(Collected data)
+---+
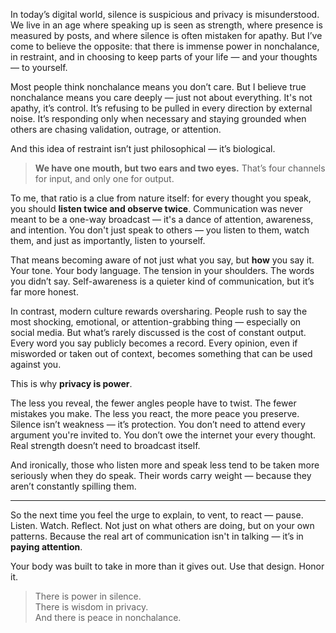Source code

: In today’s digital world, silence is suspicious and privacy is misunderstood. We live in an age where speaking up is seen as strength, where presence is measured by posts, and where silence is often mistaken for apathy. But I’ve come to believe the opposite: that there is immense power in nonchalance, in restraint, and in choosing to keep parts of your life — and your thoughts — to yourself.

Most people think nonchalance means you don’t care. But I believe true nonchalance means you care deeply — just not about everything. It's not apathy, it’s control. It’s refusing to be pulled in every direction by external noise. It’s responding only when necessary and staying grounded when others are chasing validation, outrage, or attention.

And this idea of restraint isn’t just philosophical — it’s biological.

> **We have one mouth, but two ears and two eyes.** That’s four channels for input, and only one for output.

To me, that ratio is a clue from nature itself: for every thought you speak, you should **listen twice and observe twice**. Communication was never meant to be a one-way broadcast — it's a dance of attention, awareness, and intention. You don't just speak to others — you listen to them, watch them, and just as importantly, listen to yourself.

That means becoming aware of not just what you say, but **how** you say it. Your tone. Your body language. The tension in your shoulders. The words you didn’t say. Self-awareness is a quieter kind of communication, but it’s far more honest.

In contrast, modern culture rewards oversharing. People rush to say the most shocking, emotional, or attention-grabbing thing — especially on social media. But what’s rarely discussed is the cost of constant output. Every word you say publicly becomes a record. Every opinion, even if misworded or taken out of context, becomes something that can be used against you.

This is why **privacy is power**.

The less you reveal, the fewer angles people have to twist. The fewer mistakes you make. The less you react, the more peace you preserve. Silence isn’t weakness — it’s protection. You don’t need to attend every argument you're invited to. You don’t owe the internet your every thought. Real strength doesn’t need to broadcast itself.

And ironically, those who listen more and speak less tend to be taken more seriously when they do speak. Their words carry weight — because they aren’t constantly spilling them.

---

So the next time you feel the urge to explain, to vent, to react — pause. Listen. Watch. Reflect. Not just on what others are doing, but on your own patterns. Because the real art of communication isn't in talking — it’s in **paying attention**.

Your body was built to take in more than it gives out. Use that design. Honor it.

> There is power in silence.  
> There is wisdom in privacy.  
> And there is peace in nonchalance.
+---+
# TASK TO CARRY OUT
In the data above, start at the line that has "one for output.", stop after the line that has "To me, that", and print every line in between exactly as it stands.

# ANSWER BELOW
> **We have one mouth, but two ears and two eyes.** That’s four channels for input, and only one for output.

To me, that ratio is a clue from nature itself: for every thought you speak, you should **listen twice and observe twice**. Communication was never meant to be a one-way broadcast — it's a dance of attention, awareness, and intention. You don't just speak to others — you listen to them, watch them, and just as importantly, listen to yourself.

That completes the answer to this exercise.